Stuttgart/Berlin - Der Zeitpunkt, so kurz vor der Sommerpause, mag überraschend gewesen sein, der Inhalt der Ankündigung eher nicht. Das Bundesverfassungsgericht hatte praktisch gar keine andere Möglichkeit, als das Thema Erbschaftssteuer wieder auf die Tagesordnung zu nehmen. Im Dezember 2014 hatten die Richter dem Gesetzgeber eine Frist gesetzt, die ist am 30. Juni dieses Jahres ergebnislos verstrichen. Da war es schon aus Gründen des Autoritätserhaltes notwendig zu handeln.

 

Was der Erste Senat in seiner Sitzung Ende September beschließen wird ist nun Gegenstand der Spekulation – tatsächlich wissen werden das momentan nicht einmal die Richter selbst. Ein Fingerzeig ist die Terminierung: Offenbar wollen die Richter eine Sitzung des Vermittlungsausschusses im September abwarten und werden erst nach diesen Verhandlungen entscheiden. Das ist so etwas wie eine letzte Chance, die den streitenden Parteien gewährt wird.

Das Gericht lässt sich nicht in die Karten schauen

Die Möglichkeiten, die sich den Verfassungsrichtern bieten, sind weit gefächert.
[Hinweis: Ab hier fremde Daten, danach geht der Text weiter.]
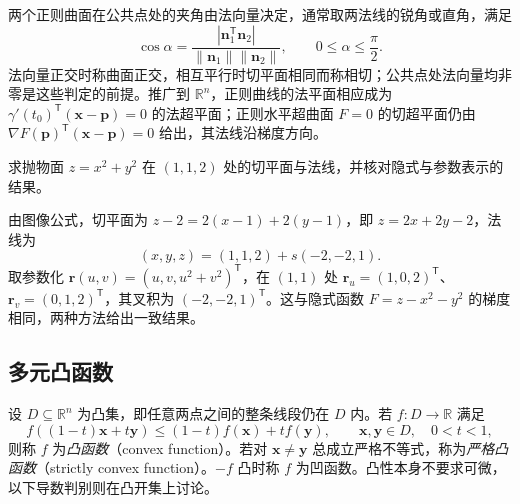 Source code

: \documentclass[UTF8,12pt,a4paper,fontset=fandol]{ctexbook}
\begin{document}
两个正则曲面在公共点处的夹角由法向量决定，通常取两法线的锐角或直角，满足
\[
    \cos\alpha=\frac{|\boldsymbol n_1^{\mathsf T}\boldsymbol n_2|}
       {\|\boldsymbol n_1\|\|\boldsymbol n_2\|},\qquad 0\leq\alpha\leq\frac\pi2.
\]
法向量正交时称曲面正交，相互平行时切平面相同而称相切；公共点处法向量均非零是这些判定的前提。推广到 $\mathbb R^n$，正则曲线的法平面相应成为 $\gamma'(t_0)^{\mathsf T}(\boldsymbol x-\boldsymbol p)=0$ 的法超平面；正则水平超曲面 $F=0$ 的切超平面仍由 $\nabla F(\boldsymbol p)^{\mathsf T}(\boldsymbol x-\boldsymbol p)=0$ 给出，其法线沿梯度方向。

\begin{example}
\label{ex:graph-and-parametric-surface-tangent-ch14}
求抛物面 $z=x^2+y^2$ 在 $(1,1,2)$ 处的切平面与法线，并核对隐式与参数表示的结果。
\end{example}
\begin{solve}
由图像公式，切平面为 $z-2=2(x-1)+2(y-1)$，即 $z=2x+2y-2$，法线为
\[
    (x,y,z)=(1,1,2)+s(-2,-2,1).
\]
取参数化 $\boldsymbol r(u,v)=(u,v,u^2+v^2)^{\mathsf T}$，在 $(1,1)$ 处 $\boldsymbol r_u=(1,0,2)^{\mathsf T}$、$\boldsymbol r_v=(0,1,2)^{\mathsf T}$，其叉积为 $(-2,-2,1)^{\mathsf T}$。这与隐式函数 $F=z-x^2-y^2$ 的梯度相同，两种方法给出一致结果。
\end{solve}

\subsection{多元凸函数}
\label{subsec:multivariable-convex-functions}

\begin{definition}
\label{def:multivariable-convex-function-ch14}
设 $D\subseteq\mathbb R^n$ 为凸集，即任意两点之间的整条线段仍在 $D$ 内。若 $f:D\to\mathbb R$ 满足
\[
    f((1-t)\boldsymbol x+t\boldsymbol y)
       \leq(1-t)f(\boldsymbol x)+tf(\boldsymbol y),\qquad
    \boldsymbol x,\boldsymbol y\in D,\quad 0<t<1,
\]
则称 $f$ 为\emph{凸函数}（convex function）。若对 $\boldsymbol x\ne\boldsymbol y$ 总成立严格不等式，称为\emph{严格凸函数}（strictly convex function）。$-f$ 凸时称 $f$ 为凹函数。凸性本身不要求可微，以下导数判别则在凸开集上讨论。
\end{definition}
\end{document}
Die am wenigsten einschneidende Variante wäre eine Verlängerung der Frist für den Gesetzgeber. Doch da sich Bundestag und Bundesrat in eineinhalb Jahren nicht auf einen Kompromiss einigen konnten, ist dies eher unwahrscheinlich. Auf der gegenüberliegenden Seite der Handlungsskala steht die Möglichkeit, die bisherigen Regeln von sofort an für unwirksam zu erklären und selbst Übergangsregeln zu entwickeln. So etwas hat das Verfassungsgericht in der Vergangenheit immer mal wieder gemacht, in der Regel allerdings zusammen mit dem Urteilsspruch. Ein Mittelweg könnte darin bestehen, die geltenden Regeln von einem bestimmten Datum an für unwirksam zu erklären – und der Politik eine allerletzte Frist einzuräumen, die Dinge zu regeln.
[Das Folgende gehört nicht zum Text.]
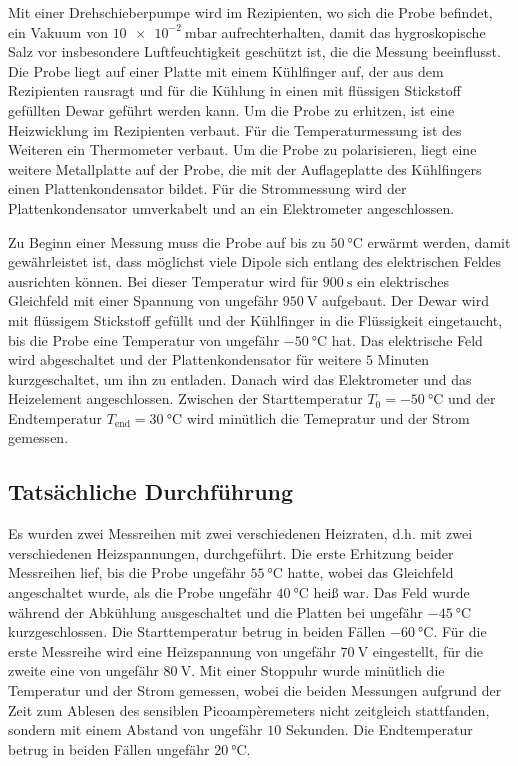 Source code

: Mit einer Drehschieberpumpe wird im Rezipienten, wo sich die Probe befindet, ein Vakuum von $\qty{10e-2}{\milli\bar}$ aufrechterhalten, damit das hygroskopische Salz vor insbesondere Luftfeuchtigkeit 
geschützt ist, die die Messung beeinflusst. Die Probe liegt auf einer Platte mit einem Kühlfinger auf, der aus dem Rezipienten rausragt und für die Kühlung in einen mit flüssigen Stickstoff gefüllten Dewar geführt werden kann.
Um die Probe zu erhitzen, ist eine Heizwicklung im Rezipienten verbaut. Für die Temperaturmessung ist des Weiteren ein Thermometer verbaut.
Um die Probe zu polarisieren, liegt eine weitere Metallplatte auf der Probe, die mit der Auflageplatte des Kühlfingers einen Plattenkondensator bildet. Für die Strommessung wird der Plattenkondensator
umverkabelt und an ein Elektrometer angeschlossen.

Zu Beginn einer Messung muss die Probe auf bis zu $\qty{50}{\celsius}$ erwärmt werden, damit gewährleistet ist, dass möglichst viele Dipole sich entlang des elektrischen Feldes ausrichten können.
Bei dieser Temperatur wird für $\qty{900}{\second}$ ein elektrisches Gleichfeld mit einer Spannung von ungefähr $\qty{950}{\volt}$ aufgebaut. Der Dewar wird mit flüssigem Stickstoff gefüllt und der Kühlfinger
in die Flüssigkeit eingetaucht, bis die Probe eine Temperatur von ungefähr $\qty{-50}{\celsius}$ hat. Das elektrische Feld wird abgeschaltet und der Plattenkondensator für weitere $5$ Minuten kurzgeschaltet,
um ihn zu entladen. Danach wird das Elektrometer und das Heizelement angeschlossen. Zwischen der Starttemperatur $T_0 = \qty{-50}{\celsius}$ und der Endtemperatur $T_\text{end} = \qty{30}{\celsius}$ wird minütlich die Temepratur und der Strom gemessen.

\subsection{Tatsächliche Durchführung}

Es wurden zwei Messreihen mit zwei verschiedenen Heizraten, d.h. mit zwei verschiedenen Heizspannungen, durchgeführt. Die erste Erhitzung beider Messreihen lief, bis die Probe ungefähr $\qty{55}{\celsius}$ hatte, wobei das Gleichfeld angeschaltet wurde, als die Probe ungefähr $\qty{40}{\celsius}$ heiß war.
Das Feld wurde während der Abkühlung ausgeschaltet und die Platten bei ungefähr $\qty{-45}{\celsius}$ kurzgeschlossen. Die Starttemperatur betrug in beiden Fällen $\qty{-60}{\celsius}$. Für die erste Messreihe wird eine Heizspannung von ungefähr $\qty{70}{\volt}$ eingestellt, für die zweite eine von ungefähr $\qty{80}{\volt}$. 
Mit einer Stoppuhr wurde minütlich die Temperatur und der Strom gemessen, wobei die beiden Messungen aufgrund der Zeit zum Ablesen
des sensiblen Picoampèremeters nicht zeitgleich stattfanden, sondern mit einem Abstand von ungefähr $10$ Sekunden. Die Endtemperatur betrug in beiden Fällen ungefähr $\qty{20}{\celsius}$.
Einen gewissen Hinweis darauf, wie ernst es den Richtern ist, dass die von ihnen beanstandeten Regeln rasch verfassungskonform umgestaltet werden, bietet die Webseite des Vereins zur Förderung der Steuerrechtswissenschaft in Hannover. Dort gab es im Januar 2015, also wenige Wochen nach dem Karlsruher Urteil, ein Symposium zu dem Richterspruch. Mit dabei: Verfassungsrichter Michael Eichberger, der Berichterstatter in dem Verfahren. Demnach sagte Eichberger auf die Frage, was das Gericht zu tun gedenke, wenn der Gesetzgeber die ihm gesetzte Frist verstreichen lasse, dass das Gericht die Möglichkeit hätte, im Wege eines „Vollstreckungsbeschlusses“ gegebenenfalls durchdachte Übergangsregelungen zu schaffen.
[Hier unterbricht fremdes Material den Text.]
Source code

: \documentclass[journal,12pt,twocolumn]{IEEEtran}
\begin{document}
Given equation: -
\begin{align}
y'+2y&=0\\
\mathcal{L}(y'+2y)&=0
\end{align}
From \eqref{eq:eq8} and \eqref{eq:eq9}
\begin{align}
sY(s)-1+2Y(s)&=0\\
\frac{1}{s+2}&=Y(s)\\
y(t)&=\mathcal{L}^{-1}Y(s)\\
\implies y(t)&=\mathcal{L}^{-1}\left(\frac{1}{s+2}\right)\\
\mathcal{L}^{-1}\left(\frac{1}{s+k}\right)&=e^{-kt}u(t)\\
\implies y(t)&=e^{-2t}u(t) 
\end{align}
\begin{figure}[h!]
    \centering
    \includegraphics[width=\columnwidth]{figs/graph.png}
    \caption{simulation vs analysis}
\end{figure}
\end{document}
Verzögerungen des Gesetzgebers gibt es immer wieder

Eine Novum ist die Untätigkeit der Bundesregierung trotz Fristsetzung nicht. Den Bereich Grunderwerbssteuer bei Lebenspartnerschaften wollten die Verfassungsrichter bis zum 31. Dezember 2012 geregelt haben – es geschah nichts. Auch damals erklärte das Gericht, sich erneut mit dem Thema zu befassen. Der Gesetzgeber kam dem zuvor.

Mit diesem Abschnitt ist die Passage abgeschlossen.